**EXERCISE PROMPT**. Copy the lines below, word for word, from the first through the line containing "root.geometry('500x500')". Leave the pictures out.

Source texts of formatted documents:

>>

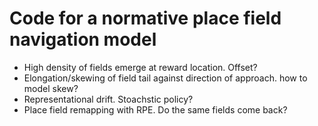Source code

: # Code for a normative place field navigation model
- High density of fields emerge at reward location. Offset?
- Elongation/skewing of field tail against direction of approach. how to model skew?
- Representational drift. Stoachstic policy?
- Place field remapping with RPE. Do the same fields come back?
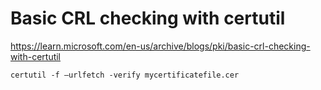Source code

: 
# Basic CRL checking with certutil 
 
https://learn.microsoft.com/en-us/archive/blogs/pki/basic-crl-checking-with-certutil 
 
 ``certutil -f –urlfetch -verify mycertificatefile.cer``

 
 
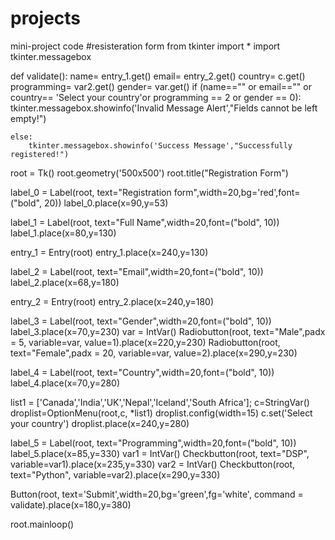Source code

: # projects
mini-project code
#resisteration form
from tkinter import *
import tkinter.messagebox

def validate():
    name= entry_1.get()
    email= entry_2.get()
    country= c.get()
    programming= var2.get()
    gender= var.get()
    if (name=="" or email=="" or country== 'Select your country'or programming == 2 or gender == 0):
        tkinter.messagebox.showinfo('Invalid Message Alert',"Fields cannot be left empty!")

    else:
        tkinter.messagebox.showinfo('Success Message',"Successfully registered!")
        

   
root = Tk()
root.geometry('500x500')
root.title("Registration Form")


label_0 = Label(root, text="Registration form",width=20,bg='red',font=("bold", 20))
label_0.place(x=90,y=53)

label_1 = Label(root, text="Full Name",width=20,font=("bold", 10))
label_1.place(x=80,y=130)

entry_1 = Entry(root)
entry_1.place(x=240,y=130)

label_2 = Label(root, text="Email",width=20,font=("bold", 10))
label_2.place(x=68,y=180)

entry_2 = Entry(root)
entry_2.place(x=240,y=180)

label_3 = Label(root, text="Gender",width=20,font=("bold", 10))
label_3.place(x=70,y=230)
var = IntVar()
Radiobutton(root, text="Male",padx = 5, variable=var, value=1).place(x=220,y=230)
Radiobutton(root, text="Female",padx = 20, variable=var, value=2).place(x=290,y=230)

label_4 = Label(root, text="Country",width=20,font=("bold", 10))
label_4.place(x=70,y=280)

list1 = ['Canada','India','UK','Nepal','Iceland','South Africa'];
c=StringVar()
droplist=OptionMenu(root,c, *list1)
droplist.config(width=15)
c.set('Select your country') 
droplist.place(x=240,y=280)

label_5 = Label(root, text="Programming",width=20,font=("bold", 10))
label_5.place(x=85,y=330)
var1 = IntVar()
Checkbutton(root, text="DSP", variable=var1).place(x=235,y=330)
var2 = IntVar()
Checkbutton(root, text="Python", variable=var2).place(x=290,y=330)

Button(root, text='Submit',width=20,bg='green',fg='white', command = validate).place(x=180,y=380)

root.mainloop()
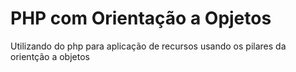 # PHP com Orientação a Opjetos
 
 Utilizando do php para aplicação de recursos usando os pilares da orientção a objetos
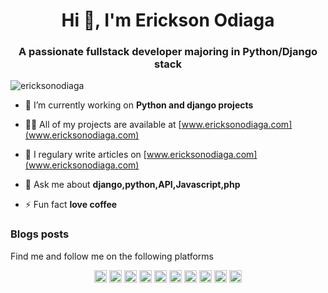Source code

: 
<h1 align="center">Hi 👋, I'm Erickson Odiaga</h1>
<h3 align="center">A passionate fullstack developer majoring in Python/Django stack</h3>

<p align="left"> <img src="https://komarev.com/ghpvc/?username=ericksonodiaga" alt="ericksonodiaga" /> </p>

- 🔭 I’m currently working on **Python and django projects**

- 👨‍💻 All of my projects are available at [www.ericksonodiaga.com](www.ericksonodiaga.com)

- 📝 I regulary write articles on [www.ericksonodiaga.com](www.ericksonodiaga.com)

- 💬 Ask me about **django,python,API,Javascript,php**

- ⚡ Fun fact **love coffee**

### Blogs posts
Find me and follow me on the following platforms
<!-- BLOG-POST-LIST:START -->
<!-- BLOG-POST-LIST:END -->

<p align="center">
<a href="https://codepen.io/ericksonodiaga" target="blank"><img align="center" src="https://cdn.jsdelivr.net/npm/simple-icons@3.0.1/icons/codepen.svg" alt="ericksonodiaga" height="20" width="20" /></a>
<a href="https://dev.to/ericksonodiaga" target="blank"><img align="center" src="https://cdn.jsdelivr.net/npm/simple-icons@3.0.1/icons/dev-dot-to.svg" alt="ericksonodiaga" height="20" width="20" /></a>
<a href="https://twitter.com/ericksonodiaga" target="blank"><img align="center" src="https://cdn.jsdelivr.net/npm/simple-icons@3.0.1/icons/twitter.svg" alt="ericksonodiaga" height="20" width="20" /></a>
<a href="https://ke.linkedin.com/in/erickson-odiaga-6b1abb154" target="blank"><img align="center" src="https://cdn.jsdelivr.net/npm/simple-icons@3.0.1/icons/linkedin.svg" alt="ericksonodiaga" height="20" width="20" /></a>
<a href="https://stackoverflow.com/users/ericksonodiaga" target="blank"><img align="center" src="https://cdn.jsdelivr.net/npm/simple-icons@3.0.1/icons/stackoverflow.svg" alt="ericksonodiaga" height="20" width="20" /></a>
<a href="https://kaggle.com/ericksonodiaga" target="blank"><img align="center" src="https://cdn.jsdelivr.net/npm/simple-icons@3.0.1/icons/kaggle.svg" alt="ericksonodiaga" height="20" width="20" /></a>
<a href="https://www.facebook.com/odiagaerickson2/" target="blank"><img align="center" src="https://cdn.jsdelivr.net/npm/simple-icons@3.0.1/icons/facebook.svg" alt="ericksonodiaga" height="20" width="20" /></a>
<a href="https://instagram.com/ericksonodiaga" target="blank"><img align="center" src="https://cdn.jsdelivr.net/npm/simple-icons@3.0.1/icons/instagram.svg" alt="ericksonodiaga" height="20" width="20" /></a>
<a href="https://medium.com/@ericksonodiaga" target="blank"><img align="center" src="https://cdn.jsdelivr.net/npm/simple-icons@3.0.1/icons/medium.svg" alt="@ericksonodiaga" height="20" width="20" /></a>
<a href="https://www.youtube.com/c/ericksonodiaga" target="blank"><img align="center" src="https://cdn.jsdelivr.net/npm/simple-icons@3.0.1/icons/youtube.svg" alt="ericksonodiaga" height="20" width="20" /></a>
</p>





<!--
**Ericksonodiaga/ericksonodiaga** is a ✨ _special_ ✨ repository because its `README.md` (this file) appears on your GitHub profile.

Here are some ideas to get you started:

- 🔭 I’m currently working on ...
- 🌱 I’m currently learning ...
- 👯 I’m looking to collaborate on ...
- 🤔 I’m looking for help with ...
- 💬 Ask me about ...
- 📫 How to reach me: ...
- 😄 Pronouns: ...
- ⚡ Fun fact: ...
-->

<<

**YOUR SOLUTION**.
Source code

: # Code for a normative place field navigation model
- High density of fields emerge at reward location. Offset?
- Elongation/skewing of field tail against direction of approach. how to model skew?
- Representational drift. Stoachstic policy?
- Place field remapping with RPE. Do the same fields come back?
Source code

: 
# Basic CRL checking with certutil 
 
https://learn.microsoft.com/en-us/archive/blogs/pki/basic-crl-checking-with-certutil 
 
 ``certutil -f –urlfetch -verify mycertificatefile.cer``

 
 
Source code

: # projects
mini-project code
#resisteration form
from tkinter import *
import tkinter.messagebox

def validate():
    name= entry_1.get()
    email= entry_2.get()
    country= c.get()
    programming= var2.get()
    gender= var.get()
    if (name=="" or email=="" or country== 'Select your country'or programming == 2 or gender == 0):
        tkinter.messagebox.showinfo('Invalid Message Alert',"Fields cannot be left empty!")

    else:
        tkinter.messagebox.showinfo('Success Message',"Successfully registered!")
        

   
root = Tk()
root.geometry('500x500')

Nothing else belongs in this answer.